## TRY IT
What lines in the records below mention "column"? List them all.

## Stored data entries
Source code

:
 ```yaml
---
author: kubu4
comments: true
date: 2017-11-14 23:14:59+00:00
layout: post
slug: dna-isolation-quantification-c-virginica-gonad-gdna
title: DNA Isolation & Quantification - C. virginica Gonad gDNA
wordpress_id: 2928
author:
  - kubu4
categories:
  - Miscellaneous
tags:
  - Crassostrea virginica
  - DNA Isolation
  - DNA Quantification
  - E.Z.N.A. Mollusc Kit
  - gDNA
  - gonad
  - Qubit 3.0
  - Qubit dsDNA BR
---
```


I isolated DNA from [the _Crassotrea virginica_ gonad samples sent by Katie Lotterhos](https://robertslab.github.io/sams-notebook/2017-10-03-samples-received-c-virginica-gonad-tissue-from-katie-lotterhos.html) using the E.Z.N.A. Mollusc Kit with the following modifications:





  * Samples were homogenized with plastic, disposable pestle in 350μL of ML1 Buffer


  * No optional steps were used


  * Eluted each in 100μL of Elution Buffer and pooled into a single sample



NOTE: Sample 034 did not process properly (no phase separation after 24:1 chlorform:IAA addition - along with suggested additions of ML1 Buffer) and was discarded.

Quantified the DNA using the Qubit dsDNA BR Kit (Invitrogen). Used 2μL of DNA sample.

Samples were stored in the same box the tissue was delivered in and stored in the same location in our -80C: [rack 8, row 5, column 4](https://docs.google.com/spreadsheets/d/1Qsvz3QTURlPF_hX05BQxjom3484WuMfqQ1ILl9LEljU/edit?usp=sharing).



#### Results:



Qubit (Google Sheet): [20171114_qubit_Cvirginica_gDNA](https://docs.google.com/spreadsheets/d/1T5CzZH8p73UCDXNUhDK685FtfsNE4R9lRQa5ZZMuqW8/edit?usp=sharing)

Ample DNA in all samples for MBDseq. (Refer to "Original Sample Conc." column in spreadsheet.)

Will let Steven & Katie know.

## TASK OUTPUT
Samples were stored in the same box the tissue was delivered in and stored in the same location in our -80C: [rack 8, row 5, column 4](https://docs.google.com/spreadsheets/d/1Qsvz3QTURlPF_hX05BQxjom3484WuMfqQ1ILl9LEljU/edit?usp=sharing).
Ample DNA in all samples for MBDseq. (Refer to "Original Sample Conc." column in spreadsheet.)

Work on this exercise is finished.